#### [AIM OF THE TASK]
Below are some records; copy them word for word and drop the pictures.

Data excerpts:
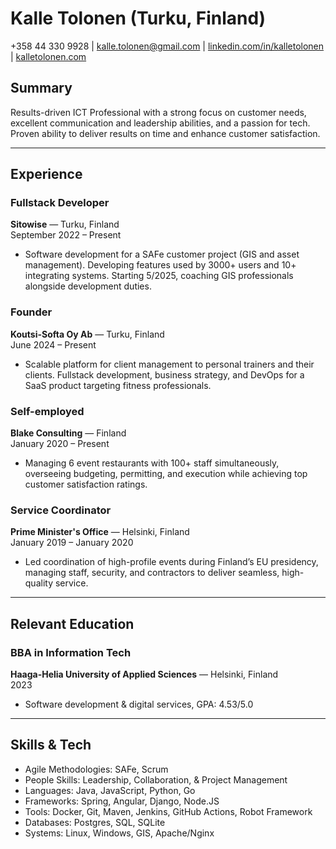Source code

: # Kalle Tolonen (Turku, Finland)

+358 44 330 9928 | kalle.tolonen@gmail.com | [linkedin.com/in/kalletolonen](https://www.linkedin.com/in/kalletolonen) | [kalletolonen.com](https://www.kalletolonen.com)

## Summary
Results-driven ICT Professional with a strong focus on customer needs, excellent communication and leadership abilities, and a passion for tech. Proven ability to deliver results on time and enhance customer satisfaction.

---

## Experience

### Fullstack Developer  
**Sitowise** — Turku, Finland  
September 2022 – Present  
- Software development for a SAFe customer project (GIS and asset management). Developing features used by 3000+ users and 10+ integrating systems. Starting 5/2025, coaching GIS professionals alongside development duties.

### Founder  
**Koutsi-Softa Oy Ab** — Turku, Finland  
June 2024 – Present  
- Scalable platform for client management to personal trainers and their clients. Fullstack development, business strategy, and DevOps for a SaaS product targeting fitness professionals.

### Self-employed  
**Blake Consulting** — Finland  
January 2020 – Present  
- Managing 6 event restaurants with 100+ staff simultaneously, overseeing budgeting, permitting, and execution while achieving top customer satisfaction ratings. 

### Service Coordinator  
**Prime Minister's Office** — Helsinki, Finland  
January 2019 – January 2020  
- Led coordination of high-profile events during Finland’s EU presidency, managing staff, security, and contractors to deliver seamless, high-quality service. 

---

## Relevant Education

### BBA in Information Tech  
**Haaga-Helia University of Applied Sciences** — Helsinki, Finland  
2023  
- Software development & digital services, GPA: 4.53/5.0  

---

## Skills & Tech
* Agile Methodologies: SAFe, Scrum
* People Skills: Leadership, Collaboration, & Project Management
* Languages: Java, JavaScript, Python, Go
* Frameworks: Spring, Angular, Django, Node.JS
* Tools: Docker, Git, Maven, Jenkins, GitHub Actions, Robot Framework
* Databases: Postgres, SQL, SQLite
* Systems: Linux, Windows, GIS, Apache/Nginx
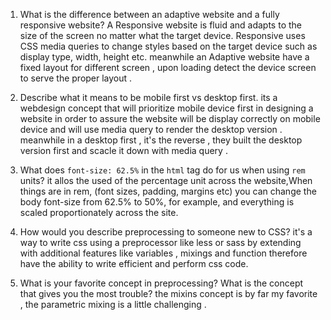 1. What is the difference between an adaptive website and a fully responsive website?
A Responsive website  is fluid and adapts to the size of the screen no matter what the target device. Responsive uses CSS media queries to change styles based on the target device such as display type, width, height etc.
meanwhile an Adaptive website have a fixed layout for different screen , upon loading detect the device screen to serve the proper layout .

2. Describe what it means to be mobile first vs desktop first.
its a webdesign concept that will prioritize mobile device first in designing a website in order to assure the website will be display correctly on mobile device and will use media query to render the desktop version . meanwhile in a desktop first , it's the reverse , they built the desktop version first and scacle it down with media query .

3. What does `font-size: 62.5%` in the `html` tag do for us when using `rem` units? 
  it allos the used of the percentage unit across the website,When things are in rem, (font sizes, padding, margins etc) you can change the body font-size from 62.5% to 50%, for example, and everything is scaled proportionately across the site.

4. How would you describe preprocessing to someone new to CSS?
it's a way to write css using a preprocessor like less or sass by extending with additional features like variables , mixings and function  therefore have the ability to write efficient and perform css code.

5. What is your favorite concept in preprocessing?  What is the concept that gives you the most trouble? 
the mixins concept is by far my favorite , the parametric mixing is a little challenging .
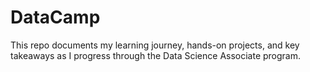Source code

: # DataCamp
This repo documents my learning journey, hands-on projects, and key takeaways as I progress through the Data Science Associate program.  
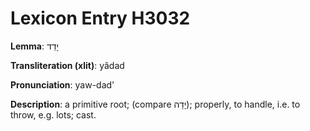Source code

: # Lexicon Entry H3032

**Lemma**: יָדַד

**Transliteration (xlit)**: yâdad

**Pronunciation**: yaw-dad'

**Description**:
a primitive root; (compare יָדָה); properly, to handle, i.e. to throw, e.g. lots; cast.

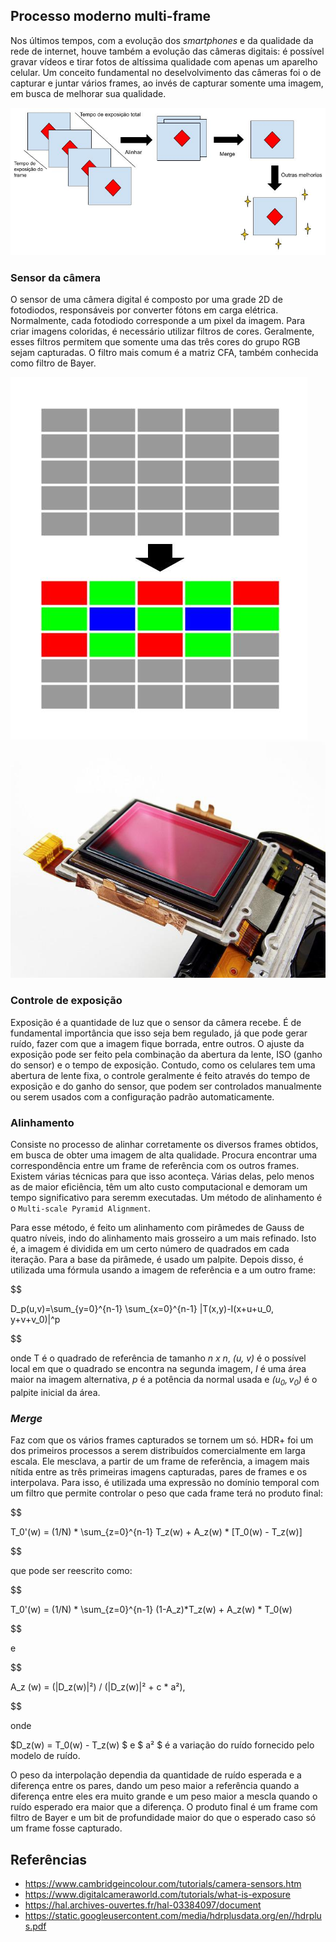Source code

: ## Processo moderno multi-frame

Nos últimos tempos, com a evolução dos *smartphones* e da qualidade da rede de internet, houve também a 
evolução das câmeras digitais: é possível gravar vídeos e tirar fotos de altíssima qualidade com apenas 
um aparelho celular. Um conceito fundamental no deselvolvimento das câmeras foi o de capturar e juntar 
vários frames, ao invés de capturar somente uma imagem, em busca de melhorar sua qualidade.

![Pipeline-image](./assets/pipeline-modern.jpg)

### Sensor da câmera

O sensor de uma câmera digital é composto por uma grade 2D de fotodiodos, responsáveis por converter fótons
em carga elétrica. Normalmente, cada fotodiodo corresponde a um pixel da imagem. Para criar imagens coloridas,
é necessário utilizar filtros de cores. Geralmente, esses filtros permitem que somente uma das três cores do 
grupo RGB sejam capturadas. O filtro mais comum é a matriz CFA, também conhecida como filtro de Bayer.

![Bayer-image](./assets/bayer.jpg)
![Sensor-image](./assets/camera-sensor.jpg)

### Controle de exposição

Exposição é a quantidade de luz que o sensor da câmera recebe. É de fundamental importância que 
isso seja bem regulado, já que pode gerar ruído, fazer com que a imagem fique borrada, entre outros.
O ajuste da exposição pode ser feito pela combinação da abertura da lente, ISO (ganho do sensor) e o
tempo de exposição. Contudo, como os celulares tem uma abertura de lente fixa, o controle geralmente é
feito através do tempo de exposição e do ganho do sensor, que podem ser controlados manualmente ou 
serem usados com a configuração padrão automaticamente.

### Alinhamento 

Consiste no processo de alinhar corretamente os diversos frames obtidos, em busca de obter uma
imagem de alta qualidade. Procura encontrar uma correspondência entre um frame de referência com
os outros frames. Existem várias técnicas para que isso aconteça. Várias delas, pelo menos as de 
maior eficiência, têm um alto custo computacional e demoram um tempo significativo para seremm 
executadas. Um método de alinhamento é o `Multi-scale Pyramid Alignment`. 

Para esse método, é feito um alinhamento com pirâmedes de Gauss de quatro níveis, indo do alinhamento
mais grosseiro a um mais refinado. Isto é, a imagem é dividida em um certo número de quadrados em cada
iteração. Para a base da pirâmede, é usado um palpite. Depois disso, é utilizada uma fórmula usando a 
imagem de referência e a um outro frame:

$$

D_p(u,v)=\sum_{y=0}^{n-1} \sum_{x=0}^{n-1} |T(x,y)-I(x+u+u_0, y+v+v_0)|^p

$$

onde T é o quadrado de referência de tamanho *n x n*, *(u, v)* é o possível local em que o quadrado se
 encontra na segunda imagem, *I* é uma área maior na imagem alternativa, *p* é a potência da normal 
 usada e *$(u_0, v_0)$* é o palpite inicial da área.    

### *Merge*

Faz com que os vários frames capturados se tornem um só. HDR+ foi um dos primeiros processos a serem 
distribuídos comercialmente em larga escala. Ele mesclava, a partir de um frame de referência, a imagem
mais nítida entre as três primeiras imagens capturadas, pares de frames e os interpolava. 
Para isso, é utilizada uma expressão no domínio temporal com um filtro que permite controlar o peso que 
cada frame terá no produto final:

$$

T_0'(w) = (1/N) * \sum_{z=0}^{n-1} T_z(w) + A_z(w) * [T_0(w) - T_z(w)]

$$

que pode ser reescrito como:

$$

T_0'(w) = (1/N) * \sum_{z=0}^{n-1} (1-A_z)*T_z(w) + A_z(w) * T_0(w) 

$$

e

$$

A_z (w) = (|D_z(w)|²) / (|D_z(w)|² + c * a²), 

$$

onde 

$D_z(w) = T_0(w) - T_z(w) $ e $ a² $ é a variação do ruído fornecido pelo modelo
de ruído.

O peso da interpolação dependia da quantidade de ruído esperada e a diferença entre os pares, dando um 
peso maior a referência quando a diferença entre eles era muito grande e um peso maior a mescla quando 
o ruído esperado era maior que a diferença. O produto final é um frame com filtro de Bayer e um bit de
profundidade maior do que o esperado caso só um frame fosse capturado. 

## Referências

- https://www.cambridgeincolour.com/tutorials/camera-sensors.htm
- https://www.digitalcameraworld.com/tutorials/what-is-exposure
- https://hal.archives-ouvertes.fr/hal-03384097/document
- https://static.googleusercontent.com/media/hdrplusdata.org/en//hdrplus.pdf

#### [ANSWER SPACE]
Source code

: # Kalle Tolonen (Turku, Finland)

+358 44 330 9928 | kalle.tolonen@gmail.com | [linkedin.com/in/kalletolonen](https://www.linkedin.com/in/kalletolonen) | [kalletolonen.com](https://www.kalletolonen.com)

## Summary
Results-driven ICT Professional with a strong focus on customer needs, excellent communication and leadership abilities, and a passion for tech. Proven ability to deliver results on time and enhance customer satisfaction.

---

## Experience

### Fullstack Developer  
**Sitowise** — Turku, Finland  
September 2022 – Present  
- Software development for a SAFe customer project (GIS and asset management). Developing features used by 3000+ users and 10+ integrating systems. Starting 5/2025, coaching GIS professionals alongside development duties.

### Founder  
**Koutsi-Softa Oy Ab** — Turku, Finland  
June 2024 – Present  
- Scalable platform for client management to personal trainers and their clients. Fullstack development, business strategy, and DevOps for a SaaS product targeting fitness professionals.

### Self-employed  
**Blake Consulting** — Finland  
January 2020 – Present  
- Managing 6 event restaurants with 100+ staff simultaneously, overseeing budgeting, permitting, and execution while achieving top customer satisfaction ratings. 

### Service Coordinator  
**Prime Minister's Office** — Helsinki, Finland  
January 2019 – January 2020  
- Led coordination of high-profile events during Finland’s EU presidency, managing staff, security, and contractors to deliver seamless, high-quality service. 

---

## Relevant Education

### BBA in Information Tech  
**Haaga-Helia University of Applied Sciences** — Helsinki, Finland  
2023  
- Software development & digital services, GPA: 4.53/5.0  

---

## Skills & Tech
* Agile Methodologies: SAFe, Scrum
* People Skills: Leadership, Collaboration, & Project Management
* Languages: Java, JavaScript, Python, Go
* Frameworks: Spring, Angular, Django, Node.JS
* Tools: Docker, Git, Maven, Jenkins, GitHub Actions, Robot Framework
* Databases: Postgres, SQL, SQLite
* Systems: Linux, Windows, GIS, Apache/Nginx
 1. What is the difference between an adaptive website and a fully responsive website?
A Responsive website  is fluid and adapts to the size of the screen no matter what the target device. Responsive uses CSS media queries to change styles based on the target device such as display type, width, height etc.
meanwhile an Adaptive website have a fixed layout for different screen , upon loading detect the device screen to serve the proper layout .

2. Describe what it means to be mobile first vs desktop first.
its a webdesign concept that will prioritize mobile device first in designing a website in order to assure the website will be display correctly on mobile device and will use media query to render the desktop version . meanwhile in a desktop first , it's the reverse , they built the desktop version first and scacle it down with media query .

3. What does `font-size: 62.5%` in the `html` tag do for us when using `rem` units? 
  it allos the used of the percentage unit across the website,When things are in rem, (font sizes, padding, margins etc) you can change the body font-size from 62.5% to 50%, for example, and everything is scaled proportionately across the site.

4. How would you describe preprocessing to someone new to CSS?
it's a way to write css using a preprocessor like less or sass by extending with additional features like variables , mixings and function  therefore have the ability to write efficient and perform css code.

5. What is your favorite concept in preprocessing?  What is the concept that gives you the most trouble? 
the mixins concept is by far my favorite , the parametric mixing is a little challenging .
Source code

: # DataCamp
This repo documents my learning journey, hands-on projects, and key takeaways as I progress through the Data Science Associate program.  
Source code

: # Lexicon Entry H3032

**Lemma**: יָדַד

**Transliteration (xlit)**: yâdad

**Pronunciation**: yaw-dad'

**Description**:
a primitive root; (compare יָדָה); properly, to handle, i.e. to throw, e.g. lots; cast.

Source code

: ## Processo moderno multi-frame

Nos últimos tempos, com a evolução dos *smartphones* e da qualidade da rede de internet, houve também a 
evolução das câmeras digitais: é possível gravar vídeos e tirar fotos de altíssima qualidade com apenas 
um aparelho celular. Um conceito fundamental no deselvolvimento das câmeras foi o de capturar e juntar 
vários frames, ao invés de capturar somente uma imagem, em busca de melhorar sua qualidade.

![Pipeline-image](./assets/pipeline-modern.jpg)

### Sensor da câmera

O sensor de uma câmera digital é composto por uma grade 2D de fotodiodos, responsáveis por converter fótons
em carga elétrica. Normalmente, cada fotodiodo corresponde a um pixel da imagem. Para criar imagens coloridas,
é necessário utilizar filtros de cores. Geralmente, esses filtros permitem que somente uma das três cores do 
grupo RGB sejam capturadas. O filtro mais comum é a matriz CFA, também conhecida como filtro de Bayer.

![Bayer-image](./assets/bayer.jpg)
![Sensor-image](./assets/camera-sensor.jpg)

### Controle de exposição

Exposição é a quantidade de luz que o sensor da câmera recebe. É de fundamental importância que 
isso seja bem regulado, já que pode gerar ruído, fazer com que a imagem fique borrada, entre outros.
O ajuste da exposição pode ser feito pela combinação da abertura da lente, ISO (ganho do sensor) e o
tempo de exposição. Contudo, como os celulares tem uma abertura de lente fixa, o controle geralmente é
feito através do tempo de exposição e do ganho do sensor, que podem ser controlados manualmente ou 
serem usados com a configuração padrão automaticamente.

### Alinhamento 

Consiste no processo de alinhar corretamente os diversos frames obtidos, em busca de obter uma
imagem de alta qualidade. Procura encontrar uma correspondência entre um frame de referência com
os outros frames. Existem várias técnicas para que isso aconteça. Várias delas, pelo menos as de 
maior eficiência, têm um alto custo computacional e demoram um tempo significativo para seremm 
executadas. Um método de alinhamento é o `Multi-scale Pyramid Alignment`. 

Para esse método, é feito um alinhamento com pirâmedes de Gauss de quatro níveis, indo do alinhamento
mais grosseiro a um mais refinado. Isto é, a imagem é dividida em um certo número de quadrados em cada
iteração. Para a base da pirâmede, é usado um palpite. Depois disso, é utilizada uma fórmula usando a 
imagem de referência e a um outro frame:

$$

D_p(u,v)=\sum_{y=0}^{n-1} \sum_{x=0}^{n-1} |T(x,y)-I(x+u+u_0, y+v+v_0)|^p

$$

onde T é o quadrado de referência de tamanho *n x n*, *(u, v)* é o possível local em que o quadrado se
 encontra na segunda imagem, *I* é uma área maior na imagem alternativa, *p* é a potência da normal 
 usada e *$(u_0, v_0)$* é o palpite inicial da área.    

### *Merge*

Faz com que os vários frames capturados se tornem um só. HDR+ foi um dos primeiros processos a serem 
distribuídos comercialmente em larga escala. Ele mesclava, a partir de um frame de referência, a imagem
mais nítida entre as três primeiras imagens capturadas, pares de frames e os interpolava. 
Para isso, é utilizada uma expressão no domínio temporal com um filtro que permite controlar o peso que 
cada frame terá no produto final:

$$

T_0'(w) = (1/N) * \sum_{z=0}^{n-1} T_z(w) + A_z(w) * [T_0(w) - T_z(w)]

$$

que pode ser reescrito como:

$$

T_0'(w) = (1/N) * \sum_{z=0}^{n-1} (1-A_z)*T_z(w) + A_z(w) * T_0(w) 

$$

e

$$

A_z (w) = (|D_z(w)|²) / (|D_z(w)|² + c * a²), 

$$

onde 

$D_z(w) = T_0(w) - T_z(w) $ e $ a² $ é a variação do ruído fornecido pelo modelo
de ruído.

O peso da interpolação dependia da quantidade de ruído esperada e a diferença entre os pares, dando um 
peso maior a referência quando a diferença entre eles era muito grande e um peso maior a mescla quando 
o ruído esperado era maior que a diferença. O produto final é um frame com filtro de Bayer e um bit de
profundidade maior do que o esperado caso só um frame fosse capturado. 

## Referências

- https://www.cambridgeincolour.com/tutorials/camera-sensors.htm
- https://www.digitalcameraworld.com/tutorials/what-is-exposure
- https://hal.archives-ouvertes.fr/hal-03384097/document
- https://static.googleusercontent.com/media/hdrplusdata.org/en//hdrplus.pdf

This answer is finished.